La storia personale (mia) e non dei Kill it Kid si gioca tutta sul “caso”.
E’ infatti grazie al caso, e ad un problema del pc durante Walk this way (il talk show radiofonico del mercoledì a cui prendo parte) mi sono girato verso la vaschetta dei promo, preso il primo cd per cui da copertina/foto/titolo avrei potuto dire qualcosa di essenzialmente stupido e messo quel cd in playlist. Quel cd erano i Kill it Kid.
E’ un caso anche che i Kill it Kid abbiano fatto da cavie in una sorta di Big Brother accademico tenuto all’università di Bath (sono inglesi) che verteva sostanzialmente sull’evoluzione del sound di un gruppo, vissuto in tempo reale e sulle indicazioni di un tutor. Quel tutor era John Parish (sì quel John Parish là).

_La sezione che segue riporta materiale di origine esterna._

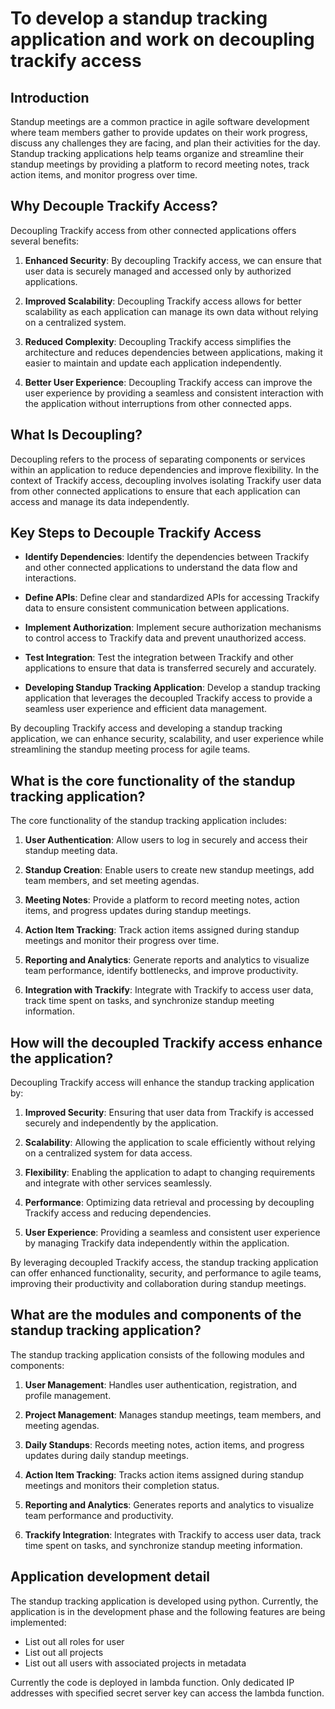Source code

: # To develop a standup tracking application and work on decoupling trackify access

## Introduction

Standup meetings are a common practice in agile software development where team members gather to provide updates on their work progress, discuss any challenges they are facing, and plan their activities for the day. Standup tracking applications help teams organize and streamline their standup meetings by providing a platform to record meeting notes, track action items, and monitor progress over time.

## Why Decouple Trackify Access?

Decoupling Trackify access from other connected applications offers several benefits:

1. **Enhanced Security**: By decoupling Trackify access, we can ensure that user data is securely managed and accessed only by authorized applications.

2. **Improved Scalability**: Decoupling Trackify access allows for better scalability as each application can manage its own data without relying on a centralized system.

3. **Reduced Complexity**: Decoupling Trackify access simplifies the architecture and reduces dependencies between applications, making it easier to maintain and update each application independently.

4. **Better User Experience**: Decoupling Trackify access can improve the user experience by providing a seamless and consistent interaction with the application without interruptions from other connected apps.

## What Is Decoupling?

Decoupling refers to the process of separating components or services within an application to reduce dependencies and improve flexibility. In the context of Trackify access, decoupling involves isolating Trackify user data from other connected applications to ensure that each application can access and manage its data independently.

## Key Steps to Decouple Trackify Access

- **Identify Dependencies**: Identify the dependencies between Trackify and other connected applications to understand the data flow and interactions.

- **Define APIs**: Define clear and standardized APIs for accessing Trackify data to ensure consistent communication between applications.

- **Implement Authorization**: Implement secure authorization mechanisms to control access to Trackify data and prevent unauthorized access.

- **Test Integration**: Test the integration between Trackify and other applications to ensure that data is transferred securely and accurately.

- **Developing Standup Tracking Application**: Develop a standup tracking application that leverages the decoupled Trackify access to provide a seamless user experience and efficient data management.

By decoupling Trackify access and developing a standup tracking application, we can enhance security, scalability, and user experience while streamlining the standup meeting process for agile teams.

## What is the core functionality of the standup tracking application?

The core functionality of the standup tracking application includes:

1. **User Authentication**: Allow users to log in securely and access their standup meeting data.

2. **Standup Creation**: Enable users to create new standup meetings, add team members, and set meeting agendas.

3. **Meeting Notes**: Provide a platform to record meeting notes, action items, and progress updates during standup meetings.

4. **Action Item Tracking**: Track action items assigned during standup meetings and monitor their progress over time.

5. **Reporting and Analytics**: Generate reports and analytics to visualize team performance, identify bottlenecks, and improve productivity.

6. **Integration with Trackify**: Integrate with Trackify to access user data, track time spent on tasks, and synchronize standup meeting information.

## How will the decoupled Trackify access enhance the application?

Decoupling Trackify access will enhance the standup tracking application by:

1. **Improved Security**: Ensuring that user data from Trackify is accessed securely and independently by the application.

2. **Scalability**: Allowing the application to scale efficiently without relying on a centralized system for data access.

3. **Flexibility**: Enabling the application to adapt to changing requirements and integrate with other services seamlessly.

4. **Performance**: Optimizing data retrieval and processing by decoupling Trackify access and reducing dependencies.

5. **User Experience**: Providing a seamless and consistent user experience by managing Trackify data independently within the application.

By leveraging decoupled Trackify access, the standup tracking application can offer enhanced functionality, security, and performance to agile teams, improving their productivity and collaboration during standup meetings.

## What are the modules and components of the standup tracking application?

The standup tracking application consists of the following modules and components:

1. **User Management**: Handles user authentication, registration, and profile management.

2. **Project Management**: Manages standup meetings, team members, and meeting agendas.

3. **Daily Standups**: Records meeting notes, action items, and progress updates during daily standup meetings.

4. **Action Item Tracking**: Tracks action items assigned during standup meetings and monitors their completion status.

5. **Reporting and Analytics**: Generates reports and analytics to visualize team performance and productivity.

6. **Trackify Integration**: Integrates with Trackify to access user data, track time spent on tasks, and synchronize standup meeting information.


## Application development detail

The standup tracking application is developed using python. Currently, the application is in the development phase and the following features are being implemented:

- List out all roles for user
- List out all projects 
- List out all users with associated projects in metadata

Currently the code is deployed in lambda function. Only dedicated IP addresses with specified secret server key can access the lambda function.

Le due reazioni al caso. Messo il cd, il mio ghigno, in radio, si è trasformato in un ghigno gongolante, perchè ho avuto immediatamente la sensazione di trovarmi di fronte a qualcosa di veramente non solo catchy, ma anche stimolante per i miei ascolti.
Sostanzialmente un gruppo che ad oggi rifà i Rolling Stones di Let it Bleed alla stessa maniera in cui i Two Gallants (mai sempre troppo amati) rinverdivano Cash et similia. Con una tensione ruvida, ciondolante un passo in avanti rispetto ai Royal Trux, certo ma più accessibile. Roba di cui si sentiva veramente il bisogno infatti.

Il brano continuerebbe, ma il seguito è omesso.